The answer was: very.
As soon as we arrived we could see some of the GB cycling squad belting around the track, defying gravity by clinging to a wooden wall at 42.5 degrees. As a relatively inexperienced cyclist and accident-prone individual, the sight of the confident pros made me feel like a candidate on much missed Channel 4 show 'Faking It'.
A short while later, freshly attired in a branded jersey and suitably hydrated, I was nervously clicking my way across the pit of the track towards my brakeless (gulp) fixed-gear bike.
Joining me on the mission were a handful of journalists along with Commonwealth-winning race walker Jo Jackson and GB sprinter Simeon Williamson. After clipping in and taking a few deep breaths we were off, practically flying on the weightless frame over the flat part of the track. Then we stopped for a quick debrief on how to climb: pedal very fast when you first hit the steep slope; keep your arms relaxed; don't steer and most importantly - don't panic.
After a few tentative laps, I tried to climb the steep sides and it's fair to say I didn't quite have the knack. I would start pedalling quicker, gain momentum and then - the fatal mistake - glance downwards, suddenly slow and then accelerate as I crashed back to the flat track.

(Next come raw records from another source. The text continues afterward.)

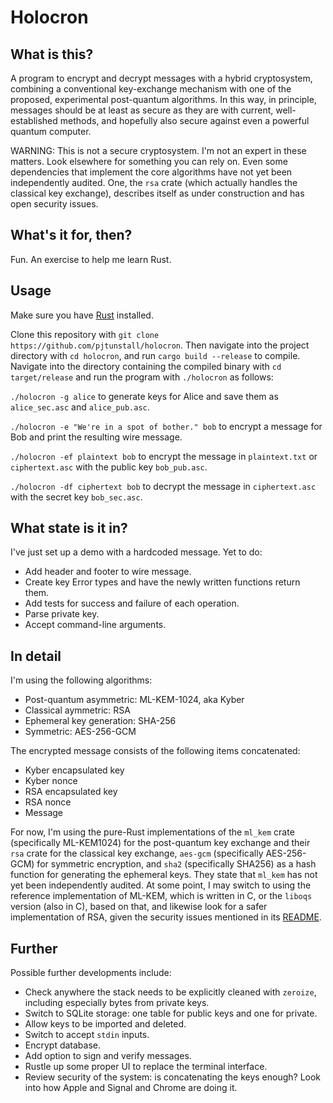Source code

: # Holocron

## What is this?

A program to encrypt and decrypt messages with a hybrid cryptosystem, combining a conventional key-exchange mechanism with one of the proposed, experimental post-quantum algorithms. In this way, in principle, messages should be at least as secure as they are with current, well-established methods, and hopefully also secure against even a powerful quantum computer.

WARNING: This is not a secure cryptosystem. I'm not an expert in these matters. Look elsewhere for something you can rely on. Even some dependencies that implement the core algorithms have not yet been independently audited. One, the `rsa` crate (which actually handles the classical key exchange), describes itself as under construction and has open security issues.

## What's it for, then?

Fun. An exercise to help me learn Rust.

## Usage

Make sure you have [Rust](https://www.rust-lang.org/tools/install) installed.

Clone this repository with `git clone https://github.com/pjtunstall/holocron`. Then navigate into the project directory with `cd holocron`, and run `cargo build --release` to compile. Navigate into the directory containing the compiled binary with `cd target/release` and run the program with `./holocron` as follows:

`./holocron -g alice` to generate keys for Alice and save them as `alice_sec.asc` and `alice_pub.asc`.

`./holocron -e "We're in a spot of bother." bob` to encrypt a message for Bob and print the resulting wire message.

`./holocron -ef plaintext bob` to encrypt the message in `plaintext.txt` or `ciphertext.asc` with the public key `bob_pub.asc`.

`./holocron -df ciphertext bob` to decrypt the message in `ciphertext.asc` with the secret key `bob_sec.asc`.

## What state is it in?

I've just set up a demo with a hardcoded message. Yet to do:

- Add header and footer to wire message.
- Create key Error types and have the newly written functions return them.
- Add tests for success and failure of each operation.
- Parse private key.
- Accept command-line arguments.

## In detail

I'm using the following algorithms:

- Post-quantum asymmetric: ML-KEM-1024, aka Kyber
- Classical aymmetric: RSA
- Ephemeral key generation: SHA-256
- Symmetric: AES-256-GCM

The encrypted message consists of the following items concatenated:

- Kyber encapsulated key
- Kyber nonce
- RSA encapsulated key
- RSA nonce
- Message

For now, I'm using the pure-Rust implementations of the `ml_kem` crate (specifically ML-KEM1024) for the post-quantum key exchange and their `rsa` crate for the classical key exchange, `aes-gcm` (specifically AES-256-GCM) for symmetric encryption, and `sha2` (specifically SHA256) as a hash function for generating the ephemeral keys. They state that `ml_kem` has not yet been independently audited. At some point, I may switch to using the reference implementation of ML-KEM, which is written in C, or the `liboqs` version (also in C), based on that, and likewise look for a safer implementation of RSA, given the security issues mentioned in its [README](https://github.com/RustCrypto/RSA?tab=readme-ov-file#%EF%B8%8Fsecurity-warning).

## Further

Possible further developments include:

- Check anywhere the stack needs to be explicitly cleaned with `zeroize`, including especially bytes from private keys.
- Switch to SQLite storage: one table for public keys and one for private.
- Allow keys to be imported and deleted.
- Switch to accept `stdin` inputs.
- Encrypt database.
- Add option to sign and verify messages.
- Rustle up some proper UI to replace the terminal interface.
- Review security of the system: is concatenating the keys enough? Look into how Apple and Signal and Chrome are doing it.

A small part of me wants to book another session at the velodrome to master this exhilarating art, but for the most part I'm happy to watch the British cycling team chase glory from the comfort of my sofa, with a new appreciation of the speed and courage it takes.

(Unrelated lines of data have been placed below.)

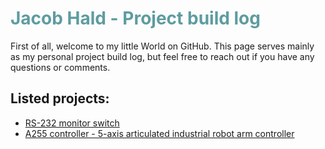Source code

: <h1 style="color: #5e9ca0;">Jacob Hald - Project build log&nbsp;</h1>
First of all, welcome to my little World on GitHub. This page serves mainly as my personal project build log, but feel free to reach out if you have any questions or comments.
  
  
  ## Listed projects:
  
  * [RS-232 monitor switch](https://haldinc.github.io/RS-232-monitor/)
  * [A255 controller - 5-axis articulated industrial robot arm controller](https://github.com/HaldInc/CRS-A255-controller/blob/main/index.md)

  

  
  

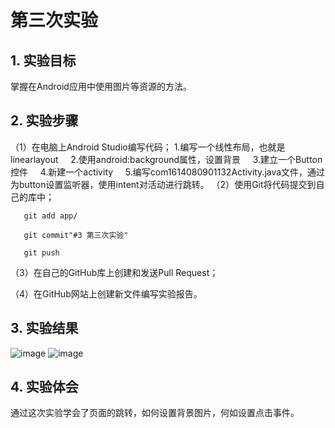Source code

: # 第三次实验
 

## 1. 实验目标
掌握在Android应用中使用图片等资源的方法。

## 2. 实验步骤
（1）在电脑上Android Studio编写代码；
	1.编写一个线性布局，也就是linearlayout
    2.使用android:background属性，设置背景
    3.建立一个Button控件
    4.新建一个activity
    5.编写com1614080901132Activity.java文件，通过为button设置监听器，使用intent对活动进行跳转。
（2）使用Git将代码提交到自己的库中；
 
	   git add app/
	 
	   git commit"#3 第三次实验"

	   git push
 
 （3）在自己的GitHub库上创建和发送Pull Request；
 
 （4）在GitHub网站上创建新文件编写实验报告。
 
 ## 3. 实验结果
 ![image](https://github.com/KalorF/android-labs-2018/blob/master/com1614080901132/3.PNG)
 ![image](https://github.com/KalorF/android-labs-2018/blob/master/com1614080901132/4.PNG)
 
 ## 4. 实验体会
 通过这次实验学会了页面的跳转，如何设置背景图片，何如设置点击事件。
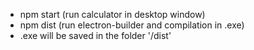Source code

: - npm start (run calculator in desktop window)
- npm dist (run electron-builder and compilation in .exe)
- .exe will be saved in the folder '/dist'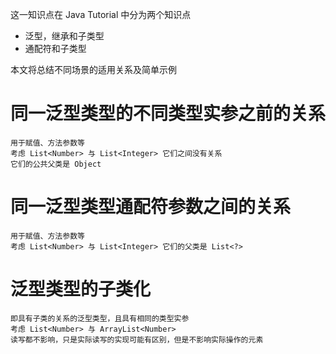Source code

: 这一知识点在 Java Tutorial 中分为两个知识点
* 泛型，继承和子类型
* 通配符和子类型

本文将总结不同场景的适用关系及简单示例

# 同一泛型类型的不同类型实参之前的关系
    用于赋值、方法参数等
    考虑 List<Number> 与 List<Integer> 它们之间没有关系
    它们的公共父类是 Object
    
# 同一泛型类型通配符参数之间的关系
    用于赋值、方法参数等
    考虑 List<Number> 与 List<Integer> 它们的父类是 List<?>
    
# 泛型类型的子类化
    即具有子类的关系的泛型类型，且具有相同的类型实参
    考虑 List<Number> 与 ArrayList<Number>
    读写都不影响，只是实际读写的实现可能有区别，但是不影响实际操作的元素
    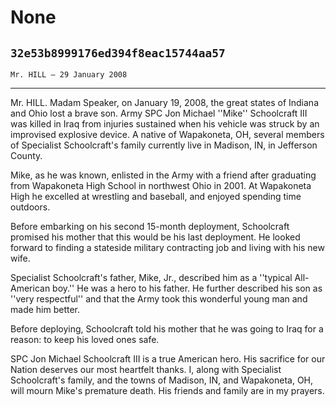 # None
## `32e53b8999176ed394f8eac15744aa57`
`Mr. HILL — 29 January 2008`

---


Mr. HILL. Madam Speaker, on January 19, 2008, the great states of 
Indiana and Ohio lost a brave son. Army SPC Jon Michael ''Mike'' 
Schoolcraft III was killed in Iraq from injuries sustained when his 
vehicle was struck by an improvised explosive device. A native of 
Wapakoneta, OH, several members of Specialist Schoolcraft's family 
currently live in Madison, IN, in Jefferson County.

Mike, as he was known, enlisted in the Army with a friend after 
graduating from Wapakoneta High School in northwest Ohio in 2001. At 
Wapakoneta High he excelled at wrestling and baseball, and enjoyed 
spending time outdoors.

Before embarking on his second 15-month deployment, Schoolcraft 
promised his mother that this would be his last deployment. He looked 
forward to finding a stateside military contracting job and living with 
his new wife.

Specialist Schoolcraft's father, Mike, Jr., described him as a 
''typical All-American boy.'' He was a hero to his father. He further 
described his son as ''very respectful'' and that the Army took this 
wonderful young man and made him better.

Before deploying, Schoolcraft told his mother that he was going to 
Iraq for a reason: to keep his loved ones safe.

SPC Jon Michael Schoolcraft III is a true American hero. His 
sacrifice for our Nation deserves our most heartfelt thanks. I, along 
with Specialist Schoolcraft's family, and the towns of Madison, IN, and 
Wapakoneta, OH, will mourn Mike's premature death. His friends and 
family are in my prayers.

Then it was time for my sweat test conducted by scientists from the Gatorade Sports Science Institute. Every elite athlete will go through this process and now it was time for this amateur's turn. The science behind the test is to discover how much water, minerals and electrolytes you lose when you train, so you can top up levels just the right amount to race at your best.
On an elite level it can mean the difference between victory and defeat. British Cycling and Team Sky nutritionist Nigel Mitchell explained to us that Tour de France cyclists require up to 10 litres of fluid a day plus a mean daily nutrtitional intake of 6,750 kcal. No wonder they need expert advice to get the balance right.

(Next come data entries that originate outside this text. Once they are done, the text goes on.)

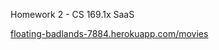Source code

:Homework 2 - CS 169.1x SaaS

<a href="http://floating-badlands-7884.herokuapp.com/movies" target="_blank">floating-badlands-7884.herokuapp.com/movies</a>
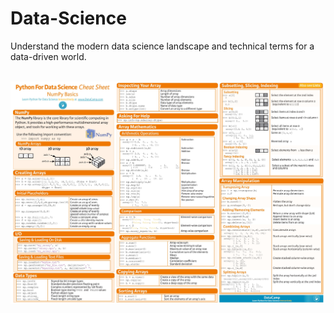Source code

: # Data-Science
Understand the modern data science landscape and technical terms for a data-driven world.

</br>

<img alt="Numpy" src="./Numpy.jpg" />

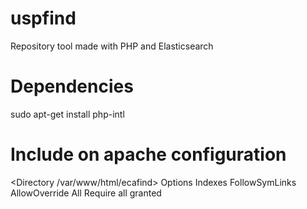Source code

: # uspfind
Repository tool made with PHP and Elasticsearch


# Dependencies

sudo apt-get install php-intl



# Include on apache configuration 

<Directory /var/www/html/ecafind>
    Options Indexes FollowSymLinks
    AllowOverride All
    Require all granted
</Directory>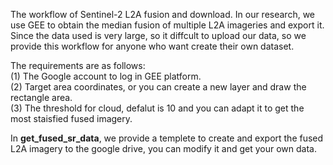 The workflow of Sentinel-2 L2A fusion and download. In our research, we use GEE to obtain the median fusion of multiple L2A imageries and export it. Since the data used is very large, so it diffcult to upload our data, so we provide this workflow for anyone who want create their own dataset.

The requirements are as follows: <br>
(1) The Google account to log in GEE platform.  <br>
(2) Target area coordinates, or you can create a new layer and draw the rectangle area.  <br>
(3) The threshold for cloud, defalut is 10 and you can adapt it to get the most staisfied fused imagery.   <br>

In **get_fused_sr_data**, we provide a templete to create and export the fused L2A imagery to the google drive, you can modify it and get your own data.
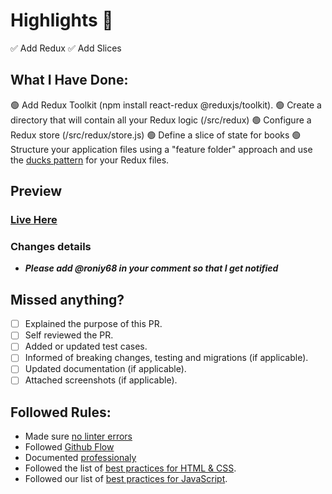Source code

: # Highlights 🥇 

✅ Add Redux 
✅ Add Slices

## What I Have Done: 
🟢  Add Redux Toolkit (npm install react-redux @reduxjs/toolkit).
🟢 Create a directory that will contain all your Redux logic (/src/redux)
🟢 Configure a Redux store (/src/redux/store.js)
🟢 Define a slice of state for books
🟢 Structure your application files using a "feature folder" approach and use the [ducks pattern](https://github.com/erikras/ducks-modular-redux) for your Redux files.

## Preview


### [ Live Here ](https://roniy68.github.io/react-book-store)

### Changes details
- ***Please add @roniy68 in your comment so that I get notified***
## Missed anything?
- [ ] Explained the purpose of this PR.
- [ ] Self reviewed the PR.
- [ ] Added or updated test cases.
- [ ] Informed of breaking changes, testing and migrations (if applicable).
- [ ] Updated documentation (if applicable).
- [ ] Attached screenshots (if applicable).

## Followed Rules: 
- Made sure [no linter errors](https://github.com/microverseinc/linters-config)
-  Followed [Github Flow](https://github.com/microverseinc/curriculum-transversal-skills/blob/main/git-github/articles/github_flow.md)
-  Documented [professionaly](https://github.com/microverseinc/curriculum-transversal-skills/blob/main/documentation/articles/professional_repo_rules.md)
-  Followed the list of [best practices for HTML & CSS](https://github.com/microverseinc/curriculum-html-css/blob/main/articles/html_css_best_practices.md).
-  Followed our list of [best practices for JavaScript](https://github.com/microverseinc/curriculum-html-css/blob/main/articles/javascript_best_practices.md).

We were weighed before the test, asked to give a urine sample and had plaster-like strips attached to our forehead and arms. Then we had a 45 minute session on the Wattbike, cycling consistently hard, so that sweat beads popped up on our arms and trickled down our foreheads. Just one row ahead of me I could see Team GB and Team Sky cyclists Ian Stannard and Alex Dowsett powering furiously away. If that isn't peer pressure to go faster, I don't know what is.
Staggering off the bike Bridget Jones-style, I had a few minutes to wipe the sweat from my brow and take a quick isotonic slug before being able to interview Ian, Alex and Nigel and pose for the obligatory photoshoot (above).
After my day at the velodrome, I'm under no illusion that I'm about to be talent spotted for the GB Development Squad, but I am hugely grateful for such a unique opportunity. Seeing the hard work and camaraderie that go into Team Sky has made me more determined than ever that the TW Relay Team shall be a success. And I've got no excuse not to nail my nutrition strategy now I've got my hard-earned sweat test results.